A year and a half after the bursting of the "subprime" bubble, this affair testifies once again to the dangers of a system guided solely by thirst for profits, a system in which leading operators are ready to bestow their confidence on a manager solely on the basis of his pretty face, whenever they can hope for a few more points of return from it. And what does it matter that in this instance the investment strategy implemented to honor the promise of an 8-12 percent return per year had never really been defined, in contempt of the most elementary rules of prudence.
A system in which the supervisory authority - in this case the SEC, the American stock exchange's policeman - is incapable of fulfilling its mission.

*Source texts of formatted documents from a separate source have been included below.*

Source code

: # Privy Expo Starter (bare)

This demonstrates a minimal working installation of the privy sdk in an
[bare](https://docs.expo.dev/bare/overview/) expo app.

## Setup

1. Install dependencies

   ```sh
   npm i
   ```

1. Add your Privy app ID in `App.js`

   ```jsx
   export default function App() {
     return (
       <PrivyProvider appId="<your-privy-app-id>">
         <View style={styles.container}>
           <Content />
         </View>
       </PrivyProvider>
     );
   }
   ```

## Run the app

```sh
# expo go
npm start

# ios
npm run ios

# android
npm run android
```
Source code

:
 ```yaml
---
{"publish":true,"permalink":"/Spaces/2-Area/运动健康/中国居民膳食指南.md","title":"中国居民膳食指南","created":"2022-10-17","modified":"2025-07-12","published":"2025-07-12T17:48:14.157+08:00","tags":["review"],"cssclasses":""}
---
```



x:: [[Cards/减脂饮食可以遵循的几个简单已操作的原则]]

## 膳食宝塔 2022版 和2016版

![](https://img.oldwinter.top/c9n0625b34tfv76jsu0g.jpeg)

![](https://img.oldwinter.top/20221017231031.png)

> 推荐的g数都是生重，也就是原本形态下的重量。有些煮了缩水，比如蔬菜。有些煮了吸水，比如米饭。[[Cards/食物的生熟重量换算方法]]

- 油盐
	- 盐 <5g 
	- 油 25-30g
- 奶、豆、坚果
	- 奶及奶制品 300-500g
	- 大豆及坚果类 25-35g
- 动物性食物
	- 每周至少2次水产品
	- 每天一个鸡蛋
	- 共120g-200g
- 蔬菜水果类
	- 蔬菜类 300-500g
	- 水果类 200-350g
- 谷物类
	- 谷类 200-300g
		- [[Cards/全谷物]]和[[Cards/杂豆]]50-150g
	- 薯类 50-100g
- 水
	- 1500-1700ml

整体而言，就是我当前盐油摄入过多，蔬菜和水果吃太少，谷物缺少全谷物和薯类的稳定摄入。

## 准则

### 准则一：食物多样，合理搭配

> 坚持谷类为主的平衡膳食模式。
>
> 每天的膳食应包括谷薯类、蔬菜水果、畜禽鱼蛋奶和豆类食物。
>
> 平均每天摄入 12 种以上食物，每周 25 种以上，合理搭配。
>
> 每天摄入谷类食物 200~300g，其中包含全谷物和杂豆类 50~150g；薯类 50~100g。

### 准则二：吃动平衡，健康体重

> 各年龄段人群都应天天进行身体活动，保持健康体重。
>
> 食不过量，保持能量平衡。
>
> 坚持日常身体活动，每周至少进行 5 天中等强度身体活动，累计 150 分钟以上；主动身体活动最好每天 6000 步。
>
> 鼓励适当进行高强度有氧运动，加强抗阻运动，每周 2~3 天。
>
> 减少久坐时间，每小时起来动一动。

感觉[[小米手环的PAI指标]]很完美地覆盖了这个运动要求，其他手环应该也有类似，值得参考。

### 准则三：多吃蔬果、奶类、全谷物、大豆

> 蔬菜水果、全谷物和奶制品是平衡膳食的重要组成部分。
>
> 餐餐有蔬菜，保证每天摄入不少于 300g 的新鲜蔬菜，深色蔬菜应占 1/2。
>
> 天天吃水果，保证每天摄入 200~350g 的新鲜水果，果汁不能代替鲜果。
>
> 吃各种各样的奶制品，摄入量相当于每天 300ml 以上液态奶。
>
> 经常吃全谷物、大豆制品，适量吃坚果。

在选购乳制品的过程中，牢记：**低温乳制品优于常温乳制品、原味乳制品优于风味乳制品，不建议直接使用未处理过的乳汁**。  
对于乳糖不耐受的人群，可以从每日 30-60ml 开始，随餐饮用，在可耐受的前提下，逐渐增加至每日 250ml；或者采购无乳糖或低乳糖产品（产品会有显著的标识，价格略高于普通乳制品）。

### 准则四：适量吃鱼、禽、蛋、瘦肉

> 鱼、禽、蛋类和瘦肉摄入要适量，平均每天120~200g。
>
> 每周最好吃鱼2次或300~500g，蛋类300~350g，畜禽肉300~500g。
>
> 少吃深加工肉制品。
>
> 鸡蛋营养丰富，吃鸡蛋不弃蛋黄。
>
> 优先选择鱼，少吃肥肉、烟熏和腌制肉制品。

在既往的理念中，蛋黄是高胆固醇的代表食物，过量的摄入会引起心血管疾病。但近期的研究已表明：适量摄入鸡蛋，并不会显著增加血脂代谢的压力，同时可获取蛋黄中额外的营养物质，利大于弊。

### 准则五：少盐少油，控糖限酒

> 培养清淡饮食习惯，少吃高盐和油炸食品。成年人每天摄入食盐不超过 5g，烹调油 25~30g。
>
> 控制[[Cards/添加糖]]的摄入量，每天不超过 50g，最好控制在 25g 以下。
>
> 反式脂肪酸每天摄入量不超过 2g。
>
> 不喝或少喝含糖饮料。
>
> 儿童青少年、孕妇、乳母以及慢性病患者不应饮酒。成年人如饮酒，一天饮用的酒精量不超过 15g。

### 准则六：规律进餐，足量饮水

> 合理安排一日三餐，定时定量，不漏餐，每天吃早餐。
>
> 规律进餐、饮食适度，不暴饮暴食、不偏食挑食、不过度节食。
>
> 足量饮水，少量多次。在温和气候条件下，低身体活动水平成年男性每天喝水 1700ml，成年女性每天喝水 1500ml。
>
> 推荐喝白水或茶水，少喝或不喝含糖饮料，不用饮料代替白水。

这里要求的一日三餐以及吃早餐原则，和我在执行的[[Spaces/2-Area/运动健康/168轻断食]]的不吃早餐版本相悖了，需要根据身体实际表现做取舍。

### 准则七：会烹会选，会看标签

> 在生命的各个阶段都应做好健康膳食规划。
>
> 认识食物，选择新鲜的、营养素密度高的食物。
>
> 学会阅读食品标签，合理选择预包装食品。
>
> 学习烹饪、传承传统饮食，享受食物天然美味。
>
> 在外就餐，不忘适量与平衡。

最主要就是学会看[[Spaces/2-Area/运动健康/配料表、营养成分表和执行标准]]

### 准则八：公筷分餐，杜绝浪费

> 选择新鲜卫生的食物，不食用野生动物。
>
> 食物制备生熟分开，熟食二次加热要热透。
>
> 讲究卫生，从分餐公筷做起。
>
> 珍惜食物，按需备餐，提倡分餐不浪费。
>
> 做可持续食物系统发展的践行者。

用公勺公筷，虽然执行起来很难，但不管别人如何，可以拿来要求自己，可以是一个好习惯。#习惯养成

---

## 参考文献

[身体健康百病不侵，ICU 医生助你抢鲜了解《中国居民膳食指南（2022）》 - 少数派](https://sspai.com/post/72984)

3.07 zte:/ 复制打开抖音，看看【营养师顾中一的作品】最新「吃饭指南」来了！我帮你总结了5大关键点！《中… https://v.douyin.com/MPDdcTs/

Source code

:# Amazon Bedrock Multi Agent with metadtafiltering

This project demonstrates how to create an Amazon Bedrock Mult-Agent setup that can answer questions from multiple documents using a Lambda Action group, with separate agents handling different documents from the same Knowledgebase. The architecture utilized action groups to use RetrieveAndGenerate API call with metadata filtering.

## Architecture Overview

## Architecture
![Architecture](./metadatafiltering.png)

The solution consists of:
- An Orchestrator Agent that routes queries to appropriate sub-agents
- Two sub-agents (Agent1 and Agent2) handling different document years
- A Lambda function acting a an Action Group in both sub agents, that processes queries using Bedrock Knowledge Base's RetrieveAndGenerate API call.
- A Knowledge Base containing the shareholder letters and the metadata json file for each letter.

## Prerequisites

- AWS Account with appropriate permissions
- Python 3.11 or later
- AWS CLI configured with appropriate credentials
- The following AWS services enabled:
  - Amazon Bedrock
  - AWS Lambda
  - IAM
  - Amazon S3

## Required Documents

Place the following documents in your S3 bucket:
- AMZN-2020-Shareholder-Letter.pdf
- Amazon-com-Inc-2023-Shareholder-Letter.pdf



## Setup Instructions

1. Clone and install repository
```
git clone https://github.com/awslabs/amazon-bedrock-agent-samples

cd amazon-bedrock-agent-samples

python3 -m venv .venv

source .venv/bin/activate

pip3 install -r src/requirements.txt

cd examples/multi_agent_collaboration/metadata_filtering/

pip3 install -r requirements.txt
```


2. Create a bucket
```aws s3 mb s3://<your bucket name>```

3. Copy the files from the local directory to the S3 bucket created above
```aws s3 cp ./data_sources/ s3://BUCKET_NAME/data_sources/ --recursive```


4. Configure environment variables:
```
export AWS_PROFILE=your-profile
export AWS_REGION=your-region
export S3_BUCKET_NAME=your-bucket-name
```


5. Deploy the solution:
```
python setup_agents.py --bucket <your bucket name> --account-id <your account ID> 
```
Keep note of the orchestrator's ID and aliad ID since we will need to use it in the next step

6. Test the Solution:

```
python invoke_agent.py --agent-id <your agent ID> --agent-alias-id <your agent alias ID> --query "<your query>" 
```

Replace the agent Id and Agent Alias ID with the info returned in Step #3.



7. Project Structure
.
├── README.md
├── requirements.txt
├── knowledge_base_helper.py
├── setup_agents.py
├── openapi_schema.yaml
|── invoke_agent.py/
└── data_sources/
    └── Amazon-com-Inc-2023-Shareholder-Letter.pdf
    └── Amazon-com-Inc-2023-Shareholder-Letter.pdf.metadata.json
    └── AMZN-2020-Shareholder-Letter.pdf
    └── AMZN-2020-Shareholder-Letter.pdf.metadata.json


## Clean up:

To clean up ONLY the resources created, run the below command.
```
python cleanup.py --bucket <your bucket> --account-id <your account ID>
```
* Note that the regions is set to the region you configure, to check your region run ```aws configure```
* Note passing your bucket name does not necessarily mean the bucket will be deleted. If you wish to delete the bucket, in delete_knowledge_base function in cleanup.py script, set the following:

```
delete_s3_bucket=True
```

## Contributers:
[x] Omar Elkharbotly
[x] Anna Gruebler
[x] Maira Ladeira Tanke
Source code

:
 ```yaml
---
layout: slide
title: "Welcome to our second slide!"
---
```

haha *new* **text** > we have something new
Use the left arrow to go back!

A pure and simple failure - or connivance: the investigation will determine. In the meantime, the facts are there. Seven years after the Enron affair and while its - at the very least, lax - supervision of Wall Street's banks has been shown decisive in the excesses committed the last few years, the SEC shines once again by its incompetence.
Under these conditions, there is no doubt that the revelation of this disastrous "pyramid' fraud will undermine the already vacillating confidence of investors still more. Since the Lehman Brothers' bankruptcy in mid-September, they've continued to liquidate their investment portfolios, preferring to be completely liquid to remaining exposed to badly identified risks. That all translates into a fire sale of assets, feeding the drop in the markets and the collapse of the "hedge fund" industry. With the Madoff affair, this every-man-for-himself stampede to liquidity will certainly accelerate. The year 2009 already promised to be very difficult for the markets. It is likely to be worse.